The NHS and social care
Today Parliament will debate social care and the NHS. Although it will not come across like this, in practice all the main parties are in agreement. All want a high quality free at the point of use NHS. All want extended and caring support for frail and elderly people to live at home or in well run care homes. All agree the amount spent on these services needs to carry on increasing, as it has been doing under successive governments.
So what is the row about? The disagreements come about over the amount of the increase in money, and whether any kind of reform or better management is needed to ensure the spending is well made. Traditionally governments seek reform and try to impose some limit o n the amount of the increase in cost, whilst Oppositions demand more money and criticise reforms. It is always easy to criticise past reforms, as it is very difficult for any group of Ministers and senior officials to achieve major change in the NHS, whilst social care is supervised by a wide range of Councils with varying degrees of competence, and widely differing views.
I Agree with those who say we do need to spend more on the NHS and social care. I also think the government and Councils responsible do need to work closely with the senior staff to try to get better value for money and to raise the quality of what is being achieved where it is not good enough. Quality and value for money need not be a variance with one another. Doing things right first time, and avoiding mistakes, saves a lot of money as well as providing a much better outcome for the patient. Jeremy Hunt’s mantra of putting patients first and having full transparency on what hospitals achieve is part of the solution.

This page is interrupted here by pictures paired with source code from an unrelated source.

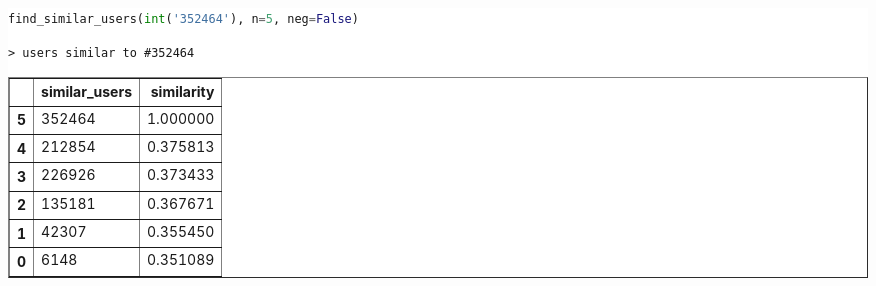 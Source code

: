 
```python
find_similar_users(int('352464'), n=5, neg=False)
```

    > users similar to #352464





<div>
<style scoped>
    .dataframe tbody tr th:only-of-type {
        vertical-align: middle;
    }

    .dataframe tbody tr th {
        vertical-align: top;
    }

    .dataframe thead th {
        text-align: right;
    }
</style>
<table border="1" class="dataframe">
  <thead>
    <tr style="text-align: right;">
      <th></th>
      <th>similar_users</th>
      <th>similarity</th>
    </tr>
  </thead>
  <tbody>
    <tr>
      <th>5</th>
      <td>352464</td>
      <td>1.000000</td>
    </tr>
    <tr>
      <th>4</th>
      <td>212854</td>
      <td>0.375813</td>
    </tr>
    <tr>
      <th>3</th>
      <td>226926</td>
      <td>0.373433</td>
    </tr>
    <tr>
      <th>2</th>
      <td>135181</td>
      <td>0.367671</td>
    </tr>
    <tr>
      <th>1</th>
      <td>42307</td>
      <td>0.355450</td>
    </tr>
    <tr>
      <th>0</th>
      <td>6148</td>
      <td>0.351089</td>
    </tr>
  </tbody>
</table>
</div>
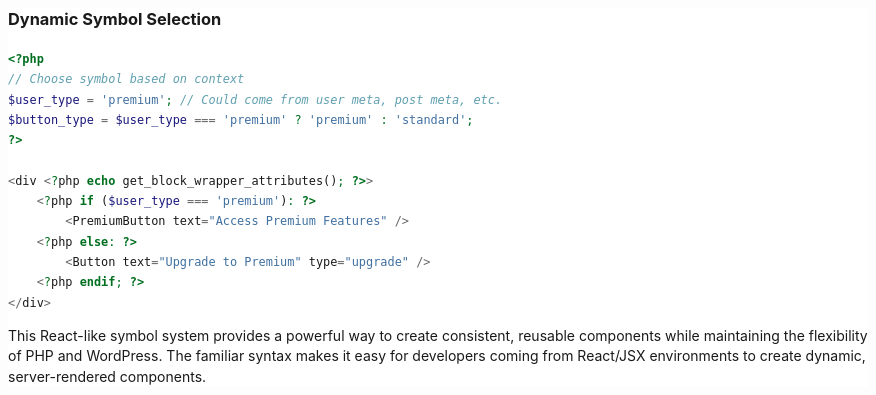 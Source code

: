 ### Dynamic Symbol Selection

```php
<?php
// Choose symbol based on context
$user_type = 'premium'; // Could come from user meta, post meta, etc.
$button_type = $user_type === 'premium' ? 'premium' : 'standard';
?>

<div <?php echo get_block_wrapper_attributes(); ?>>
    <?php if ($user_type === 'premium'): ?>
        <PremiumButton text="Access Premium Features" />
    <?php else: ?>
        <Button text="Upgrade to Premium" type="upgrade" />
    <?php endif; ?>
</div>
```

This React-like symbol system provides a powerful way to create consistent, reusable components while maintaining the flexibility of PHP and WordPress. The familiar syntax makes it easy for developers coming from React/JSX environments to create dynamic, server-rendered components.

There are many ways more efficiency can reduce the strain on resources. Collecting all the fees owing from overseas visitors and foreign governments would provide useful additional revenue. Controlling the release of supplies could cut down on waste. Requiring the return of robust longer term medical equipment for cleaning and reuse would reduce costs. Having more permanent staff and fewer temps and locums would also cut the bills. Putting together prompt and decent social care packages would allow freeing beds in hospitals for others and would cut the costs of caring for the patient discharged from hospital. .
All these things are easy to see form the outside and easy to write down. We also need to ask why have good people managing the NHS seen this and not done them? There needs to be leadership form the official heads of the NHS that all these things matter, with follow up where they do not occur. Managers also need to work with doctors and nurses over their terms and conditions, to try to reduce the perceived advantage in working as a contractor, locum or temp rather than as a full time member of the team on the permanent staff.